Takeaways From the January 2020 Democratic Debate
In the final debate before the Iowa caucuses, six Democratic candidates were more restrained than roaring, as they sought to make their best positive political cases to the state’s party faithful before the Feb. 3 voting. Here are six takeaways from the debate:
There was little incentive to go on the attack.
Expectations for conflict in Tuesday’s debate were at their highest point in the 2020 campaign cycle. Senators Bernie Sanders and Elizabeth Warren spent the previous two days sparring, Mr. Sanders has been fighting for a week with former Vice President Joseph R. Biden Jr., and former Mayor Pete Buttigieg of South Bend, Ind., has been in the cross hairs of Ms. Warren and Mr. Sanders for weeks.
All of these fireworks did not really materialize in the debate.
With the top four candidates in an effective tie three weeks before the caucuses, none of them saw much incentive in going on the attack.

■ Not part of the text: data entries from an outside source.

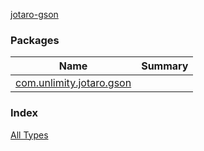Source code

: [jotaro-gson](./index.md)

### Packages

| Name | Summary |
|---|---|
| [com.unlimity.jotaro.gson](com.unlimity.jotaro.gson/index.md) |  |

### Index

[All Types](alltypes/index.md)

It’s a reflection of the muddled state of the race. The candidates have all made a calculation that being the aggressor in any interpersonal conflict would only lead to increasing their unfavorable ratings — or falling down Iowa caucusgoers’ second-choice lists, a critical element because supporters of candidates who don’t receive 15 percent support will be free to back someone else.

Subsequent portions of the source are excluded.